[Records from a data collection]
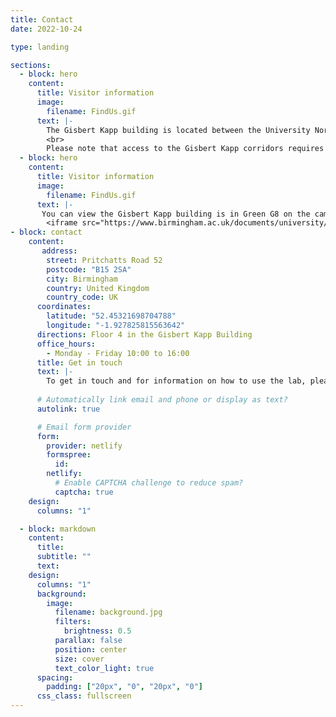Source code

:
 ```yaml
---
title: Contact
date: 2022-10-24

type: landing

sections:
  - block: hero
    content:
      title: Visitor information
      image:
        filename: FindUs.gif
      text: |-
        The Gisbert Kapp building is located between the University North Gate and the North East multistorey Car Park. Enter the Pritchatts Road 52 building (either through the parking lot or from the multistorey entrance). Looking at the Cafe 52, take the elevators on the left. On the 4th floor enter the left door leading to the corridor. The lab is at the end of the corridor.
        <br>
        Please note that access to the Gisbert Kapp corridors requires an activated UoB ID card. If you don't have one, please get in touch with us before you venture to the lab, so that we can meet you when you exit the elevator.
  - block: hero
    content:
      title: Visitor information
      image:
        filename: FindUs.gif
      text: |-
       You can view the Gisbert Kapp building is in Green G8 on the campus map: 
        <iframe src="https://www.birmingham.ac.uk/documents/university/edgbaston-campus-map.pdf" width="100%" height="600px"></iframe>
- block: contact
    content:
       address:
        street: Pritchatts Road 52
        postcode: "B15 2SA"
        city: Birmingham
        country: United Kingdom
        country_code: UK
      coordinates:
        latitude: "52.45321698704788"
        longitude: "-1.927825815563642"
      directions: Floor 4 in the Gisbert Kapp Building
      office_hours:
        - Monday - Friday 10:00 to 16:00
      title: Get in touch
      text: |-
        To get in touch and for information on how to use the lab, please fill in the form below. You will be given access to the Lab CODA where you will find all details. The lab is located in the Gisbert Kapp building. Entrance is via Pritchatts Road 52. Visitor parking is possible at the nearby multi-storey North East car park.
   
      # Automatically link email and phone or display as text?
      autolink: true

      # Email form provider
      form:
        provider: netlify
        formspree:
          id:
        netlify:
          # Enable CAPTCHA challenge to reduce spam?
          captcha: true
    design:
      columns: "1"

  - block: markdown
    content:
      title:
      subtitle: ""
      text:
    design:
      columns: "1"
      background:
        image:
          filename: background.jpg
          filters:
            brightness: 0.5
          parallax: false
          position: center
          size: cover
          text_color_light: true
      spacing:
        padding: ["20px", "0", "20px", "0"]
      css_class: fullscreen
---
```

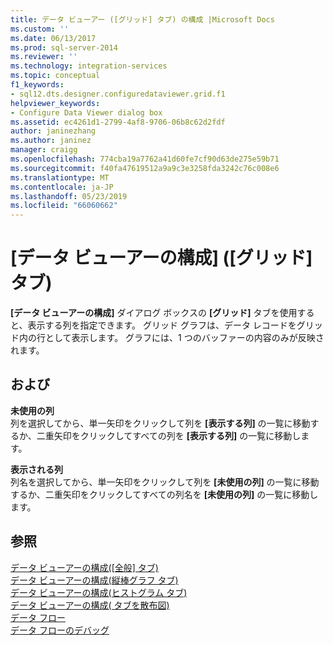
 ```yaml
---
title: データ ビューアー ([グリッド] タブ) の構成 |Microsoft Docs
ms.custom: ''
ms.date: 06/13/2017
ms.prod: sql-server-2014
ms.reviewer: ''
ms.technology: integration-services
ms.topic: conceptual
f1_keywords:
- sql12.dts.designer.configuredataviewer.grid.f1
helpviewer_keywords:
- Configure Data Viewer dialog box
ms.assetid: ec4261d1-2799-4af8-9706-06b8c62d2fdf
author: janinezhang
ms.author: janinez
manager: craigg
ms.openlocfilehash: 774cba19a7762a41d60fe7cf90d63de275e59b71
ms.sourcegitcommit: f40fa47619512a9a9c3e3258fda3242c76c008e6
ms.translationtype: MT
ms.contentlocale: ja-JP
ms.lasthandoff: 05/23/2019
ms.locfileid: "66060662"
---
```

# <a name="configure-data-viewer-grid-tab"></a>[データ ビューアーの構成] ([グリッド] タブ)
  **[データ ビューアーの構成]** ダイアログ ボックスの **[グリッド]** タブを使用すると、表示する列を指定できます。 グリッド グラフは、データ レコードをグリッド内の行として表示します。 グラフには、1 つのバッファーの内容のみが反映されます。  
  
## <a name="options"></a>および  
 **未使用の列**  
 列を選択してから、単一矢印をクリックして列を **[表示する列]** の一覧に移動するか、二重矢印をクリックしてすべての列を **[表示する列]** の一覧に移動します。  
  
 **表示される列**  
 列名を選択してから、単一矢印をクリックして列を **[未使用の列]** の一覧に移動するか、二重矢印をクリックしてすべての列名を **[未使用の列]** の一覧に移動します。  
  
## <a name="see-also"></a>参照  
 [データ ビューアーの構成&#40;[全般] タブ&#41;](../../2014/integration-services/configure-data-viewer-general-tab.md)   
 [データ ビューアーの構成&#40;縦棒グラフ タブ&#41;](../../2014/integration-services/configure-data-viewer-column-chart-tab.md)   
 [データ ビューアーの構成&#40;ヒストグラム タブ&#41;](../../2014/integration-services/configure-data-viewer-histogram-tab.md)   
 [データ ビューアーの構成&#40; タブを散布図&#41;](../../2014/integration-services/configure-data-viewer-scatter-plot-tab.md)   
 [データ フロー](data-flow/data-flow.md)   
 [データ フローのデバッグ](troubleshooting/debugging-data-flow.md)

◆ **To do**: Only a number is wanted. How many lines of the entries above carry "Gisbert"?

◆ **Solution for this task**: 5